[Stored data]
##############################
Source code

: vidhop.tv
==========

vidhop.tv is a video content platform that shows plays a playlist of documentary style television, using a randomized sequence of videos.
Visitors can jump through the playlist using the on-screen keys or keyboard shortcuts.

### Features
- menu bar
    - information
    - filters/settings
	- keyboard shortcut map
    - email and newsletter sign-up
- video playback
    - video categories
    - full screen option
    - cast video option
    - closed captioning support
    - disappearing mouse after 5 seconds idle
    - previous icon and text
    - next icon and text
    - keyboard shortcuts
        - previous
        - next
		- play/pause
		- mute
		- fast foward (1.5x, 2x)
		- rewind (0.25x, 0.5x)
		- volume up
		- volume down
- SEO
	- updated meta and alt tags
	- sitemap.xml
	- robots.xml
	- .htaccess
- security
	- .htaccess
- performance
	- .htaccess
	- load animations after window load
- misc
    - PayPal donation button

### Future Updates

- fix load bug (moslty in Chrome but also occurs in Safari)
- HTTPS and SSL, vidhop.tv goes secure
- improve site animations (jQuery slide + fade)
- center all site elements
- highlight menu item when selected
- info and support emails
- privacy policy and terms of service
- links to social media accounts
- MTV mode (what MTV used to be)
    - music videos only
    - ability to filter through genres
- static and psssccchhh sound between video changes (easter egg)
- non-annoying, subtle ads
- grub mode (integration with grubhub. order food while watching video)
##############################
§ **Task brief**
Without leaving anything out, repeat the data exactly.

§ **Task output**
Source code

: vidhop.tv
==========

vidhop.tv is a video content platform that shows plays a playlist of documentary style television, using a randomized sequence of videos.
Visitors can jump through the playlist using the on-screen keys or keyboard shortcuts.

### Features
- menu bar
    - information
    - filters/settings
	- keyboard shortcut map
    - email and newsletter sign-up
- video playback
    - video categories
    - full screen option
    - cast video option
    - closed captioning support
    - disappearing mouse after 5 seconds idle
    - previous icon and text
    - next icon and text
    - keyboard shortcuts
        - previous
        - next
		- play/pause
		- mute
		- fast foward (1.5x, 2x)
		- rewind (0.25x, 0.5x)
		- volume up
		- volume down
- SEO
	- updated meta and alt tags
	- sitemap.xml
	- robots.xml
	- .htaccess
- security
	- .htaccess
- performance
	- .htaccess
	- load animations after window load
- misc
    - PayPal donation button

### Future Updates

- fix load bug (moslty in Chrome but also occurs in Safari)
- HTTPS and SSL, vidhop.tv goes secure
- improve site animations (jQuery slide + fade)
- center all site elements
- highlight menu item when selected
- info and support emails
- privacy policy and terms of service
- links to social media accounts
- MTV mode (what MTV used to be)
    - music videos only
    - ability to filter through genres
- static and psssccchhh sound between video changes (easter egg)
- non-annoying, subtle ads
- grub mode (integration with grubhub. order food while watching video)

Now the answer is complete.